Résumé de la décision
La décision rendue par le Tribunal Judiciaire de Rennes le 19 juillet 2024 concerne une demande d'extension des opérations d'expertise à de nouvelles parties, à savoir la SAS Hervé et la société Axa France IARD, dans le cadre d'une procédure initiée par la SELARL Ageis. Cette dernière avait précédemment obtenu une ordonnance de référé le 15 mars 2024 pour la désignation d'un expert. Le tribunal a décidé d'étendre les opérations d'expertise à ces nouvelles parties, en leur imposant d'y intervenir et en ordonnant à la SELARL Ageis de leur communiquer les pièces nécessaires. Une provision de 1000 euros a été fixée à la charge de la SELARL Ageis pour couvrir les frais d'expertise, et le délai de dépôt du rapport de l'expert a été prorogé de quatre mois. Les dépens ont été laissés à la charge de la SELARL Ageis.
Arguments pertinents
1. Extension des opérations d'expertise : Le tribunal a jugé qu'il était dans l'intérêt d'une bonne administration de la justice de permettre à l'expert d'accomplir sa mission en présence de toutes les parties concernées. Cela repose sur l'article 145 du Code de procédure civile, qui permet d'étendre les opérations d'expertise à des parties dont l'intervention est justifiée.
> "Il convient, dans l'intérêt d'une bonne administration de la justice, de permettre à l'expert d'accomplir sa mission en présence de toutes les parties dont l'intervention est justifiée par un motif légitime au sens de l'article 145 du code de procédure civile."
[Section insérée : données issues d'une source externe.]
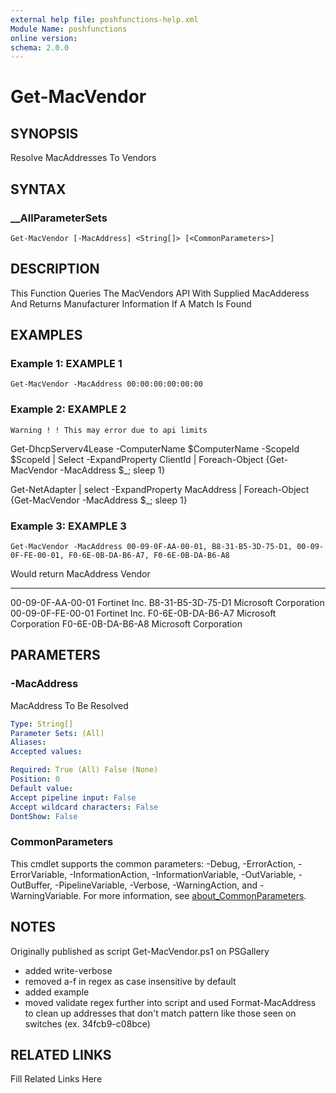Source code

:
 ```yaml
---
external help file: poshfunctions-help.xml
Module Name: poshfunctions
online version: 
schema: 2.0.0
---
```


# Get-MacVendor

## SYNOPSIS

Resolve MacAddresses To Vendors

## SYNTAX

### __AllParameterSets

```
Get-MacVendor [-MacAddress] <String[]> [<CommonParameters>]
```

## DESCRIPTION

This Function Queries The MacVendors API With Supplied MacAdderess And Returns Manufacturer Information If A Match Is Found


## EXAMPLES

### Example 1: EXAMPLE 1

```
Get-MacVendor -MacAddress 00:00:00:00:00:00
```







### Example 2: EXAMPLE 2

```
Warning ! ! This may error due to api limits
```

Get-DhcpServerv4Lease -ComputerName $ComputerName -ScopeId $ScopeId | Select -ExpandProperty ClientId | Foreach-Object {Get-MacVendor -MacAddress $_; sleep 1}

Get-NetAdapter | select -ExpandProperty MacAddress | Foreach-Object {Get-MacVendor -MacAddress $_; sleep 1}





### Example 3: EXAMPLE 3

```
Get-MacVendor -MacAddress 00-09-0F-AA-00-01, B8-31-B5-3D-75-D1, 00-09-0F-FE-00-01, F0-6E-0B-DA-B6-A7, F0-6E-0B-DA-B6-A8
```

Would return
MacAddress        Vendor
----------        ------
00-09-0F-AA-00-01 Fortinet Inc.
B8-31-B5-3D-75-D1 Microsoft Corporation
00-09-0F-FE-00-01 Fortinet Inc.
F0-6E-0B-DA-B6-A7 Microsoft Corporation
F0-6E-0B-DA-B6-A8 Microsoft Corporation






## PARAMETERS

### -MacAddress

MacAddress To Be Resolved

```yaml
Type: String[]
Parameter Sets: (All)
Aliases: 
Accepted values: 

Required: True (All) False (None)
Position: 0
Default value: 
Accept pipeline input: False
Accept wildcard characters: False
DontShow: False
```


### CommonParameters

This cmdlet supports the common parameters: -Debug, -ErrorAction, -ErrorVariable, -InformationAction, -InformationVariable, -OutVariable, -OutBuffer, -PipelineVariable, -Verbose, -WarningAction, and -WarningVariable. For more information, see [about_CommonParameters](http://go.microsoft.com/fwlink/?LinkID=113216).

## NOTES

Originally published as script Get-MacVendor.ps1 on PSGallery
* added write-verbose
* removed a-f in regex as case insensitive by default
* added example
* moved validate regex further into script and used Format-MacAddress to clean up addresses that don't match pattern like those seen on switches (ex.
34fcb9-c08bce)


## RELATED LINKS

Fill Related Links Here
2. Consignation des frais d'expertise : Le tribunal a également souligné que, conformément à l'article 245 du Code de procédure civile, il ne peut étendre la mission de l'expert sans avoir préalablement recueilli ses observations. En conséquence, une consignation supplémentaire a été imposée à la SELARL Ageis pour couvrir les frais d'expertise résultant de cette extension.
> "En application de l’article 245 du même code, le juge ne peut étendre la mission de l’expert sans avoir au préalable recueilli ses observations."
3. Dépens : Le tribunal a statué que la SELARL Ageis supporterait la charge des dépens, en se fondant sur la jurisprudence qui considère que les parties défenderesses à une expertise ne peuvent être regardées comme perdantes au sens des articles 696 et 700 du Code de procédure civile.
> "Il est de jurisprudence constante que les parties défenderesses à une expertise ou à son extension, ordonnée sur le fondement de l’article 145 du même code, ne sauraient être regardées comme les parties perdantes."
Interprétations et citations légales
1. Article 145 du Code de procédure civile : Cet article permet au juge des référés d'ordonner des mesures d'instruction, telles que des expertises, lorsque cela est nécessaire pour préserver les droits des parties. L'intervention de nouvelles parties peut être justifiée si leur présence est essentielle à la bonne conduite de l'expertise.
2. Article 245 du Code de procédure civile : Cet article stipule que le juge doit recueillir les observations de l'expert avant d'étendre sa mission. Cela garantit que l'expert a la possibilité de se prononcer sur l'opportunité d'inclure de nouvelles parties dans le processus d'expertise.
3. Articles 696 et 700 du Code de procédure civile : Ces articles régissent la répartition des dépens et des frais d'instance. La jurisprudence a établi que les parties défenderesses à une expertise ne peuvent être considérées comme perdantes, ce qui a conduit le tribunal à imposer les dépens à la SELARL Ageis.
En conclusion, la décision du tribunal s'inscrit dans un cadre juridique clair, visant à garantir une procédure équitable et transparente, tout en respectant les droits de toutes les parties impliquées.